Web 2.0 is supposed to be about flattening culture, about retaking power from the cultural and media elite, and putting it in the hands of peers, equals, friends — think Wikipedia and customer reviews on Amazon. Web 2.0 — it’s social networking, it’s peer-to-peer method of conversation and evaluation, it’s on-demand, niche-oriented nature — is supposed to be a great democratizer. But what if the reality is much murkier than its altruistic ideal? Here‘s an interesting piece from Slate about Amazon’s review ranking system. Hint: It’s not a transparent as you’d think —J.S.

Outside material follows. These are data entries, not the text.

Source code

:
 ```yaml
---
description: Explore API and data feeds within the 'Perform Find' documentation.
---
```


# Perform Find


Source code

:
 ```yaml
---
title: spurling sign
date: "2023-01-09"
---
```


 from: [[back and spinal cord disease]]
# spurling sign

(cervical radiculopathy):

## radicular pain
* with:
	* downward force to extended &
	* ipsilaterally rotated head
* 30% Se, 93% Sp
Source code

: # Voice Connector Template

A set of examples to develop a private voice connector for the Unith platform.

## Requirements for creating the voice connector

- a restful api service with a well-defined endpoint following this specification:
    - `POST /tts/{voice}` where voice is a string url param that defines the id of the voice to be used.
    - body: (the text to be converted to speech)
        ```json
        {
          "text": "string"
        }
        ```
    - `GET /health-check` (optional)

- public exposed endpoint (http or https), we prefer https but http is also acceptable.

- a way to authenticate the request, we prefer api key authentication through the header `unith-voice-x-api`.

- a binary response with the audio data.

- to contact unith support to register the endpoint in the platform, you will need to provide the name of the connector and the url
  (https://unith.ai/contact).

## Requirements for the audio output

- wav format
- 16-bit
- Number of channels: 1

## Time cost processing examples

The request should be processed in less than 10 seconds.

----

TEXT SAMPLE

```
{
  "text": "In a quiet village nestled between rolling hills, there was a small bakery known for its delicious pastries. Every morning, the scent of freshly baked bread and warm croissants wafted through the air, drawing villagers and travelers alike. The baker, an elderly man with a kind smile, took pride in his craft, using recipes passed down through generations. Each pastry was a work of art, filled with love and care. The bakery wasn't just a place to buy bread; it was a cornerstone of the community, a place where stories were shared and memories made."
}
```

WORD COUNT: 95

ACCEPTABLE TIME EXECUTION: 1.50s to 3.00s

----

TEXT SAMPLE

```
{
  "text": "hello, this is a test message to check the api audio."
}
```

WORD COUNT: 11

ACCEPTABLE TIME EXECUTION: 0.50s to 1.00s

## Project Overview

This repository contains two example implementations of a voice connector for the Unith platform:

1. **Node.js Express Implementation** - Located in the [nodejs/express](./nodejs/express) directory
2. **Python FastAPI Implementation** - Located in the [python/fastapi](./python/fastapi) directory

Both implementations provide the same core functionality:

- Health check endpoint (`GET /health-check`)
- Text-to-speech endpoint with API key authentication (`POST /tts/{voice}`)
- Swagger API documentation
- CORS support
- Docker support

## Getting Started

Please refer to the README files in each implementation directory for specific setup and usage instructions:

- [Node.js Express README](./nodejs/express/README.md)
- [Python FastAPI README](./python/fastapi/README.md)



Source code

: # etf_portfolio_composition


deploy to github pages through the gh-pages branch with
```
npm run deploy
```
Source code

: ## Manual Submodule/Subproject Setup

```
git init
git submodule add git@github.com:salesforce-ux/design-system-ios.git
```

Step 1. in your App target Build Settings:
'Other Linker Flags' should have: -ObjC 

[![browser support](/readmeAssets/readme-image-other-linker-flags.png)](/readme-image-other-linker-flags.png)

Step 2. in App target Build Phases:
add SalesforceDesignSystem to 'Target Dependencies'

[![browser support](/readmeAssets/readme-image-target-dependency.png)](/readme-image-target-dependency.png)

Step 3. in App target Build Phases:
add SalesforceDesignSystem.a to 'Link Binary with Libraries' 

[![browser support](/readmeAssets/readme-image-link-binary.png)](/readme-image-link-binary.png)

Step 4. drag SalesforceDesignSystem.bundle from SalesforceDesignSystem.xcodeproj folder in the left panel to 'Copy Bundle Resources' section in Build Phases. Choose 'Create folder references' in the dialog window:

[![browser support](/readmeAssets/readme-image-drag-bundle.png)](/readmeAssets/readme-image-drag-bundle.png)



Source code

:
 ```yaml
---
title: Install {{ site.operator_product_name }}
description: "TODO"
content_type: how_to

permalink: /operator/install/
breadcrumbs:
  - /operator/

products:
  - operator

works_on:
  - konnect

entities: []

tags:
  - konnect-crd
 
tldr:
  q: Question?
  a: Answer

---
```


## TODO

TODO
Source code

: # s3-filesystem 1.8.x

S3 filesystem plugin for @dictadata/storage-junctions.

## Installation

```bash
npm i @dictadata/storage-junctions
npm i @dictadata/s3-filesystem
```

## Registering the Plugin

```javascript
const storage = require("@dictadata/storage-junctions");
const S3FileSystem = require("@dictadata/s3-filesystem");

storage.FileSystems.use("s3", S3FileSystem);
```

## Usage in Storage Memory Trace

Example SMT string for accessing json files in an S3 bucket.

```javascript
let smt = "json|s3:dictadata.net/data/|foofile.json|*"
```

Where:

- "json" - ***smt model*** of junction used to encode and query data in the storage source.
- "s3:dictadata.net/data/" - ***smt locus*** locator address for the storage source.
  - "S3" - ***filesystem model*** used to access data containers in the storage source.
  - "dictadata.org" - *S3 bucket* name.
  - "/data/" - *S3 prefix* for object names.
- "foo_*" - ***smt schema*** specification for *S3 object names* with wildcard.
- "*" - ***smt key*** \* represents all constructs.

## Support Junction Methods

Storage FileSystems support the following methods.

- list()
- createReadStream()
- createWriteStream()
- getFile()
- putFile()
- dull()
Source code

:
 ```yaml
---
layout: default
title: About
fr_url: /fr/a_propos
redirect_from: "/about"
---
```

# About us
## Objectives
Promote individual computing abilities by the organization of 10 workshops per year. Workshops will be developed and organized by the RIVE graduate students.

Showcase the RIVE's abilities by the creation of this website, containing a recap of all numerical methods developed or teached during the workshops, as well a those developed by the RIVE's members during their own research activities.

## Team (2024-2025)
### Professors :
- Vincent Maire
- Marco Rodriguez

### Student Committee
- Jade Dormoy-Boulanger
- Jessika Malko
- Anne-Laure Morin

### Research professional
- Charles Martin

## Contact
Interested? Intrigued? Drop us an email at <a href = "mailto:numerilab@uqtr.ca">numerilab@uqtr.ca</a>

Absent the institutional standards that govern (however notionally) professional journalists, Web 2.0 stakes its credibility on the transparency of users’ motives and their freedom from top-down interference. Amazon, for example, describes its Top Reviewers as “clear-eyed critics [who] provide their fellow shoppers with helpful, honest, tell-it-like-it-is product information.” But beneath the just-us-folks rhetoric lurks an unresolved tension between transparency and opacity; in this respect, Amazon exemplifies the ambiguities of Web 2.0. The Top 10 List promises interactivity—”How do I become a Top Reviewer?”—yet Amazon guards its rankings algorithms closely. A spokeswoman for the company would explain only that a reviewer’s standing is based on the number of votes labeling a review “helpful,” rather than on the raw number of books reviewed by any one person. The Top Reviewers are those who give “the most trusted feedback,” she told me, echoing the copy on the Web site.